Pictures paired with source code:
···

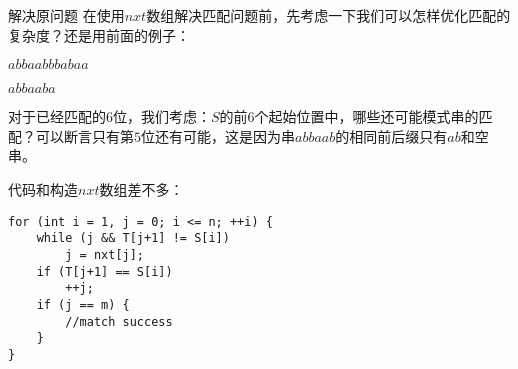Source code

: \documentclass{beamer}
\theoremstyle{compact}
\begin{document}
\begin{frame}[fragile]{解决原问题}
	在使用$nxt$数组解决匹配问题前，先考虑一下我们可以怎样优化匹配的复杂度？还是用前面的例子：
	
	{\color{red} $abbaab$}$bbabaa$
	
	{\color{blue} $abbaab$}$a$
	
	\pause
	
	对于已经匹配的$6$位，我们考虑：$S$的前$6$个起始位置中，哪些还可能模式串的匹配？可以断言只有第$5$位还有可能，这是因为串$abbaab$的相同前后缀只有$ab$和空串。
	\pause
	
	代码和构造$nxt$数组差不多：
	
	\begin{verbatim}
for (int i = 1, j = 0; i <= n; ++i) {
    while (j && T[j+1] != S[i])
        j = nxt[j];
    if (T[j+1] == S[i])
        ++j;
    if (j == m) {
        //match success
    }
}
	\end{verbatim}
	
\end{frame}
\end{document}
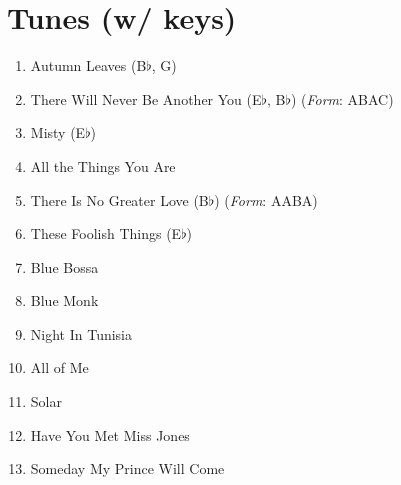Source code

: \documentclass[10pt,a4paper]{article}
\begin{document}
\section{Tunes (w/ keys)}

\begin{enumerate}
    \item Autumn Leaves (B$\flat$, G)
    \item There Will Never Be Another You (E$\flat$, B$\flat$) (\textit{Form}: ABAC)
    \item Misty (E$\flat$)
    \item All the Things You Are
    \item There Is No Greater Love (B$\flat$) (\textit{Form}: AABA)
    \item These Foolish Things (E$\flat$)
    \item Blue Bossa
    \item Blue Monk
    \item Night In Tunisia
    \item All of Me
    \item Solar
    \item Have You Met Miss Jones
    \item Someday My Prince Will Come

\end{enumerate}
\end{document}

···

WHAT TO PRODUCE: The answer should be nothing more than the lines from the one with "Foolish Things (E$\flat$)" through the end of the entries, restated word for word.

WRITTEN RESPONSE:
    \item These Foolish Things (E$\flat$)
    \item Blue Bossa
    \item Blue Monk
    \item Night In Tunisia
    \item All of Me
    \item Solar
    \item Have You Met Miss Jones
    \item Someday My Prince Will Come

\end{enumerate}
\end{document}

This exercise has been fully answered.